● **Exercise objective**
The answer must give back every line of the data exactly, with no pictures.

Stored dataset items
BEGIN

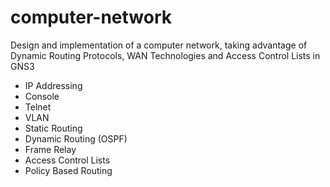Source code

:# computer-network
Design and implementation of a computer network, taking advantage of Dynamic Routing Protocols, WAN Technologies and Access Control Lists in GNS3
- IP Addressing
- Console
- Telnet
- VLAN
- Static Routing
- Dynamic Routing (OSPF)
- Frame Relay
- Access Control Lists
- Policy Based Routing
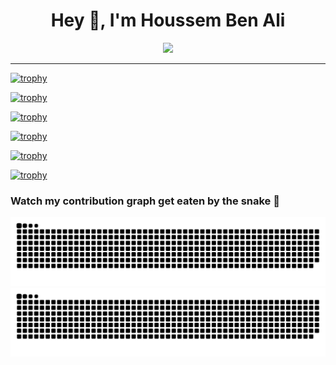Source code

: 
<h1 align="center">Hey 👋, I'm Houssem Ben Ali</h1>

<div align="center"><img src="https://komarev.com/ghpvc/?username=hbenali&color=brightgreen"/></div>

----

[![trophy](https://github-profile-trophy.vercel.app/?username=hbenali&theme=onedark#gh-dark-mode-only)](https://github.com/ryo-ma/github-profile-trophy#gh-dark-mode-only)

[![trophy](https://github-profile-trophy.vercel.app/?username=hbenali#gh-light-mode-only)](https://github.com/ryo-ma/github-profile-trophy#gh-light-mode-only)

[![trophy](https://github-readme-stats.vercel.app/api?username=hbenali&count_private=true&show_icons=true&theme=onedark)](https://github.com/ryo-ma/github-profile-trophy#gh-dark-mode-only)

[![trophy](https://github-readme-stats.vercel.app/api?username=hbenali&count_private=true&show_icons=true)](https://github.com/ryo-ma/github-profile-trophy#gh-light-mode-only)

[![trophy](https://github-readme-stats.vercel.app/api/top-langs/?username=hbenali&theme=onedark&langs_count=15&layout=compact&hide=php)](https://github.com/ryo-ma/github-profile-trophy#gh-dark-mode-only)

[![trophy](https://github-readme-stats.vercel.app/api/top-langs/?username=hbenali&langs_count=15&layout=compact&hide=php)](https://github.com/ryo-ma/github-profile-trophy#gh-light-mode-only)

<h3> Watch my contribution graph get eaten by the snake 🐍</h3>

<!-- platane/snk works, it just puts it on a new branch -->
![GitHub Snake Light](https://github.com/hbenali/hbenali/blob/output/github-snake.svg#gh-light-mode-only)
![GitHub Snake dark](https://github.com/hbenali/hbenali/blob/output/github-snake-dark.svg#gh-dark-mode-only)
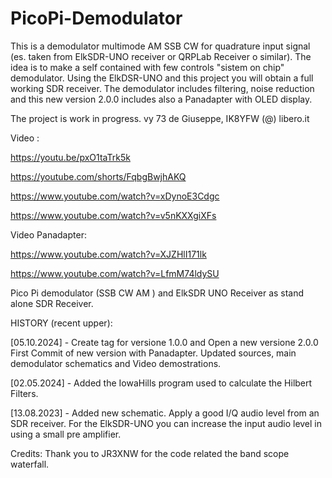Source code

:# PicoPi-Demodulator
This is a demodulator multimode AM SSB CW for quadrature input signal (es. taken from ElkSDR-UNO receiver or QRPLab Receiver o similar). The idea is to make a self contained with few controls "sistem on chip" demodulator. Using the ElkDSR-UNO and this project you will obtain a full working SDR receiver. The demodulator includes filtering, noise reduction and this new version 2.0.0 includes also a Panadapter with OLED display.

The project is work in progress.
vy 73 de Giuseppe, IK8YFW (@) libero.it

Video :

https://youtu.be/pxO1taTrk5k

https://youtube.com/shorts/FqbgBwjhAKQ

https://www.youtube.com/watch?v=xDynoE3Cdgc

https://www.youtube.com/watch?v=v5nKXXgiXFs

Video Panadapter:

https://www.youtube.com/watch?v=XJZHlI171lk

https://www.youtube.com/watch?v=LfmM74ldySU


Pico Pi demodulator (SSB CW AM ) and ElkSDR UNO Receiver as stand alone SDR Receiver.


HISTORY (recent upper):

[05.10.2024] - Create tag for versione 1.0.0 and Open a new versione 2.0.0
               First Commit of new version with Panadapter.
               Updated sources, main demodulator schematics and Video demostrations.

[02.05.2024] - Added the IowaHills program used to calculate the Hilbert Filters.

[13.08.2023] - Added new schematic. Apply a good I/Q audio level from an SDR receiver. For the ElkSDR-UNO you can increase the input audio level in using a small pre amplifier.


Credits: Thank you to JR3XNW for the code related the band scope waterfall.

END

● **Solution for this task**
Source code

:# computer-network
Design and implementation of a computer network, taking advantage of Dynamic Routing Protocols, WAN Technologies and Access Control Lists in GNS3
- IP Addressing
- Console
- Telnet
- VLAN
- Static Routing
- Dynamic Routing (OSPF)
- Frame Relay
- Access Control Lists
- Policy Based Routing
Source code

: 
<h1 align="center">Hey 👋, I'm Houssem Ben Ali</h1>

<div align="center"><img src="https://komarev.com/ghpvc/?username=hbenali&color=brightgreen"/></div>

----

[![trophy](https://github-profile-trophy.vercel.app/?username=hbenali&theme=onedark#gh-dark-mode-only)](https://github.com/ryo-ma/github-profile-trophy#gh-dark-mode-only)

[![trophy](https://github-profile-trophy.vercel.app/?username=hbenali#gh-light-mode-only)](https://github.com/ryo-ma/github-profile-trophy#gh-light-mode-only)

[![trophy](https://github-readme-stats.vercel.app/api?username=hbenali&count_private=true&show_icons=true&theme=onedark)](https://github.com/ryo-ma/github-profile-trophy#gh-dark-mode-only)

[![trophy](https://github-readme-stats.vercel.app/api?username=hbenali&count_private=true&show_icons=true)](https://github.com/ryo-ma/github-profile-trophy#gh-light-mode-only)

[![trophy](https://github-readme-stats.vercel.app/api/top-langs/?username=hbenali&theme=onedark&langs_count=15&layout=compact&hide=php)](https://github.com/ryo-ma/github-profile-trophy#gh-dark-mode-only)

[![trophy](https://github-readme-stats.vercel.app/api/top-langs/?username=hbenali&langs_count=15&layout=compact&hide=php)](https://github.com/ryo-ma/github-profile-trophy#gh-light-mode-only)

<h3> Watch my contribution graph get eaten by the snake 🐍</h3>

<!-- platane/snk works, it just puts it on a new branch -->
![GitHub Snake Light](https://github.com/hbenali/hbenali/blob/output/github-snake.svg#gh-light-mode-only)
![GitHub Snake dark](https://github.com/hbenali/hbenali/blob/output/github-snake-dark.svg#gh-dark-mode-only)
Source code

:# PicoPi-Demodulator
This is a demodulator multimode AM SSB CW for quadrature input signal (es. taken from ElkSDR-UNO receiver or QRPLab Receiver o similar). The idea is to make a self contained with few controls "sistem on chip" demodulator. Using the ElkDSR-UNO and this project you will obtain a full working SDR receiver. The demodulator includes filtering, noise reduction and this new version 2.0.0 includes also a Panadapter with OLED display.

The project is work in progress.
vy 73 de Giuseppe, IK8YFW (@) libero.it

Video :

https://youtu.be/pxO1taTrk5k

https://youtube.com/shorts/FqbgBwjhAKQ

https://www.youtube.com/watch?v=xDynoE3Cdgc

https://www.youtube.com/watch?v=v5nKXXgiXFs

Video Panadapter:

https://www.youtube.com/watch?v=XJZHlI171lk

https://www.youtube.com/watch?v=LfmM74ldySU


Pico Pi demodulator (SSB CW AM ) and ElkSDR UNO Receiver as stand alone SDR Receiver.


HISTORY (recent upper):

[05.10.2024] - Create tag for versione 1.0.0 and Open a new versione 2.0.0
               First Commit of new version with Panadapter.
               Updated sources, main demodulator schematics and Video demostrations.

[02.05.2024] - Added the IowaHills program used to calculate the Hilbert Filters.

[13.08.2023] - Added new schematic. Apply a good I/Q audio level from an SDR receiver. For the ElkSDR-UNO you can increase the input audio level in using a small pre amplifier.


Credits: Thank you to JR3XNW for the code related the band scope waterfall.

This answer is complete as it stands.